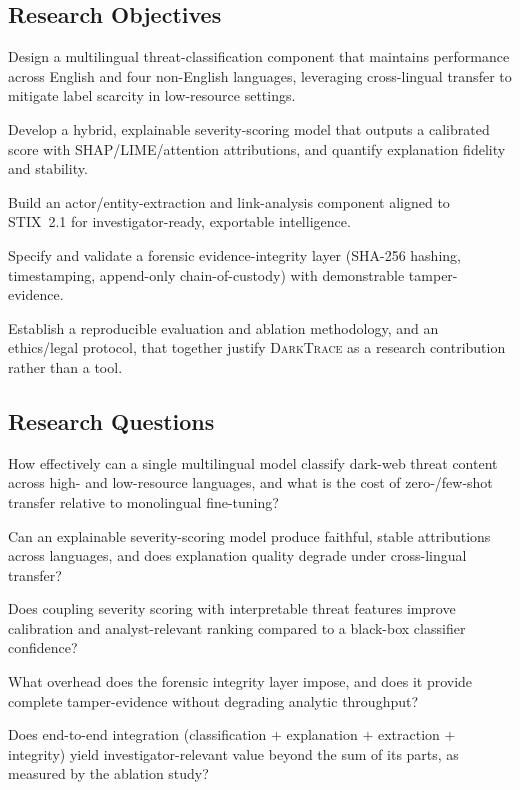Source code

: \documentclass[11pt,a4paper]{article}
\newcommand{\framework}{\textsc{DarkTrace}}
\begin{document}
\subsection{Research Objectives}
\begin{description}[leftmargin=2.4em,style=nextline]
  \item[O1] Design a multilingual threat-classification component that maintains
  performance across English and four non-English languages, leveraging cross-lingual
  transfer to mitigate label scarcity in low-resource settings.
  \item[O2] Develop a hybrid, explainable severity-scoring model that outputs a
  calibrated score with SHAP/LIME/attention attributions, and quantify explanation
  fidelity and stability.
  \item[O3] Build an actor/entity-extraction and link-analysis component aligned to
  STIX~2.1 for investigator-ready, exportable intelligence.
  \item[O4] Specify and validate a forensic evidence-integrity layer (SHA-256 hashing,
  timestamping, append-only chain-of-custody) with demonstrable tamper-evidence.
  \item[O5] Establish a reproducible evaluation and ablation methodology, and an
  ethics/legal protocol, that together justify \framework{} as a research contribution
  rather than a tool.
\end{description}

\subsection{Research Questions}
\begin{description}[leftmargin=2.8em,style=nextline]
  \item[RQ1] How effectively can a single multilingual model classify dark-web threat
  content across high- and low-resource languages, and what is the cost of zero-/few-shot
  transfer relative to monolingual fine-tuning?
  \item[RQ2] Can an explainable severity-scoring model produce faithful, stable
  attributions across languages, and does explanation quality degrade under
  cross-lingual transfer?
  \item[RQ3] Does coupling severity scoring with interpretable threat features improve
  calibration and analyst-relevant ranking compared to a black-box classifier
  confidence?
  \item[RQ4] What overhead does the forensic integrity layer impose, and does it
  provide complete tamper-evidence without degrading analytic throughput?
  \item[RQ5] Does end-to-end integration (classification $+$ explanation $+$ extraction
  $+$ integrity) yield investigator-relevant value beyond the sum of its parts, as
  measured by the ablation study?
\end{description}
\end{document}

- - - - -

- **INSTRUCTIONS TO FOLLOW**
Return all lines from the data above with "classification" in them.

- **SOLUTION TO THIS PROBLEM**
  \item[O1] Design a multilingual threat-classification component that maintains
  \item[RQ5] Does end-to-end integration (classification $+$ explanation $+$ extraction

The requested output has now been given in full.